Общежитие нестрогого режима
Исправительный центр №1 ГУ ФСИН по Московской области находится на территории городского округа Кашира. Двухэтажное зеленоватое здание, окруженное невысоким забором, расположено совсем рядом с частными домами и небольшим лесом. Можно подумать, что это поселковая школа.
«Местные жители первое время переживали: "Ой, зэки, страшно",— вспоминает начальник центра подполковник ФСИН Владимир Киров.— А я им объяснял: "Выгляньте в окошко. Видите, свободный человек идет? Вы знаете, что это за человек? Не знаете. Может, это рецидивист с десятью судимостями. А эти люди хотя бы под надзором находятся. Они хоть чего-то боятся"».
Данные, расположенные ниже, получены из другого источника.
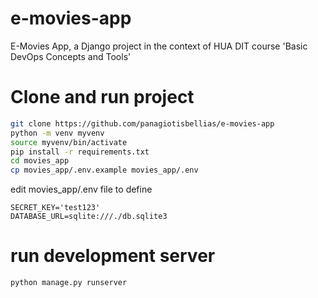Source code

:# e-movies-app
E-Movies App, a Django project in the context of HUA DIT course 'Basic DevOps Concepts and Tools'

# Clone and run project
```bash
git clone https://github.com/panagiotisbellias/e-movies-app 
python -m venv myvenv
source myvenv/bin/activate
pip install -r requirements.txt
cd movies_app
cp movies_app/.env.example movies_app/.env
```
edit movies_app/.env file to define
```vim
SECRET_KEY='test123'
DATABASE_URL=sqlite:///./db.sqlite3
```
# run development server
```bash
python manage.py runserver
```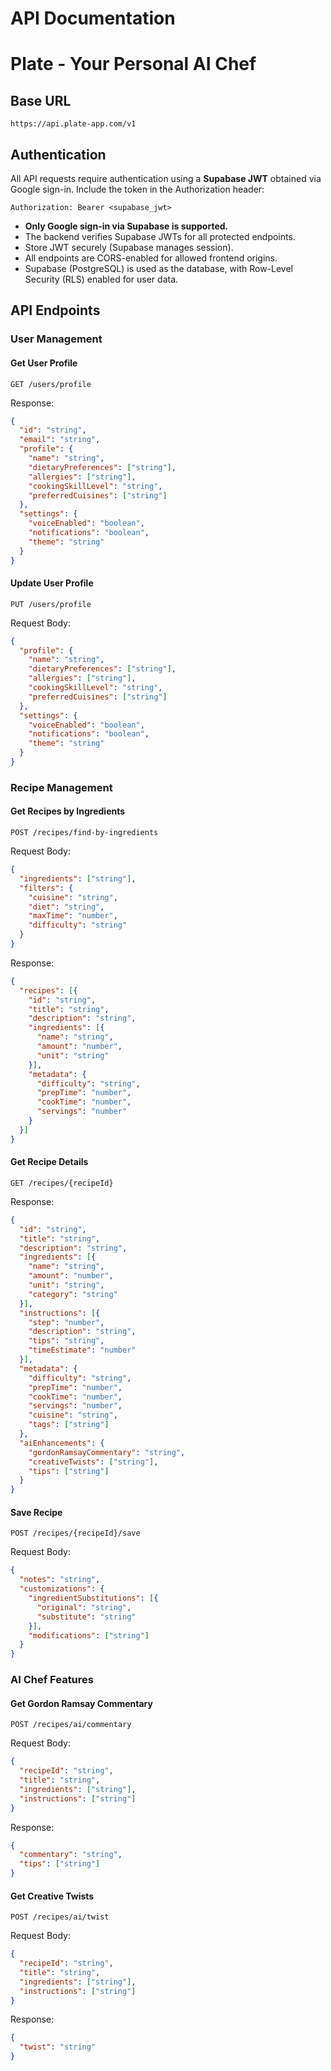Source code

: # API Documentation
# Plate - Your Personal AI Chef

## Base URL
```
https://api.plate-app.com/v1
```

## Authentication
All API requests require authentication using a **Supabase JWT** obtained via Google sign-in.
Include the token in the Authorization header:
```
Authorization: Bearer <supabase_jwt>
```
- **Only Google sign-in via Supabase is supported.**
- The backend verifies Supabase JWTs for all protected endpoints.
- Store JWT securely (Supabase manages session).
- All endpoints are CORS-enabled for allowed frontend origins.
- Supabase (PostgreSQL) is used as the database, with Row-Level Security (RLS) enabled for user data.

## API Endpoints

### User Management

#### Get User Profile
```http
GET /users/profile
```
Response:
```json
{
  "id": "string",
  "email": "string",
  "profile": {
    "name": "string",
    "dietaryPreferences": ["string"],
    "allergies": ["string"],
    "cookingSkillLevel": "string",
    "preferredCuisines": ["string"]
  },
  "settings": {
    "voiceEnabled": "boolean",
    "notifications": "boolean",
    "theme": "string"
  }
}
```

#### Update User Profile
```http
PUT /users/profile
```
Request Body:
```json
{
  "profile": {
    "name": "string",
    "dietaryPreferences": ["string"],
    "allergies": ["string"],
    "cookingSkillLevel": "string",
    "preferredCuisines": ["string"]
  },
  "settings": {
    "voiceEnabled": "boolean",
    "notifications": "boolean",
    "theme": "string"
  }
}
```

### Recipe Management

#### Get Recipes by Ingredients
```http
POST /recipes/find-by-ingredients
```
Request Body:
```json
{
  "ingredients": ["string"],
  "filters": {
    "cuisine": "string",
    "diet": "string",
    "maxTime": "number",
    "difficulty": "string"
  }
}
```
Response:
```json
{
  "recipes": [{
    "id": "string",
    "title": "string",
    "description": "string",
    "ingredients": [{
      "name": "string",
      "amount": "number",
      "unit": "string"
    }],
    "metadata": {
      "difficulty": "string",
      "prepTime": "number",
      "cookTime": "number",
      "servings": "number"
    }
  }]
}
```

#### Get Recipe Details
```http
GET /recipes/{recipeId}
```
Response:
```json
{
  "id": "string",
  "title": "string",
  "description": "string",
  "ingredients": [{
    "name": "string",
    "amount": "number",
    "unit": "string",
    "category": "string"
  }],
  "instructions": [{
    "step": "number",
    "description": "string",
    "tips": "string",
    "timeEstimate": "number"
  }],
  "metadata": {
    "difficulty": "string",
    "prepTime": "number",
    "cookTime": "number",
    "servings": "number",
    "cuisine": "string",
    "tags": ["string"]
  },
  "aiEnhancements": {
    "gordonRamsayCommentary": "string",
    "creativeTwists": ["string"],
    "tips": ["string"]
  }
}
```

#### Save Recipe
```http
POST /recipes/{recipeId}/save
```
Request Body:
```json
{
  "notes": "string",
  "customizations": {
    "ingredientSubstitutions": [{
      "original": "string",
      "substitute": "string"
    }],
    "modifications": ["string"]
  }
}
```

### AI Chef Features

#### Get Gordon Ramsay Commentary
```http
POST /recipes/ai/commentary
```
Request Body:
```json
{
  "recipeId": "string",
  "title": "string",
  "ingredients": ["string"],
  "instructions": ["string"]
}
```
Response:
```json
{
  "commentary": "string",
  "tips": ["string"]
}
```

#### Get Creative Twists
```http
POST /recipes/ai/twist
```
Request Body:
```json
{
  "recipeId": "string",
  "title": "string",
  "ingredients": ["string"],
  "instructions": ["string"]
}
```
Response:
```json
{
  "twist": "string"
}
```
Зеленое здание делится на административную часть и зону проживания осужденных. На входе в нее стоят решетки, но они даже не используются, уверяет господин Киров: «Они ставились, когда центр только начал свою работу. Позже оказалось, что они просто не нужны, так что никто их не закрывает».
Принудительные работы — более гуманная альтернатива заключению. Предполагается, что осужденный живет не в колонии, а в исправительном центре и параллельно работает там, где ему укажут. В российском законодательстве такой вид наказания появился еще в 2011 году, однако применять его начали только в 2017-м.
Сейчас принудительные работы могут быть назначены за преступления небольшой или средней тяжести, а также за совершенное впервые тяжкое преступление. Кроме того, суд имеет право использовать их в качестве смягчения наказания для заключенных в колониях.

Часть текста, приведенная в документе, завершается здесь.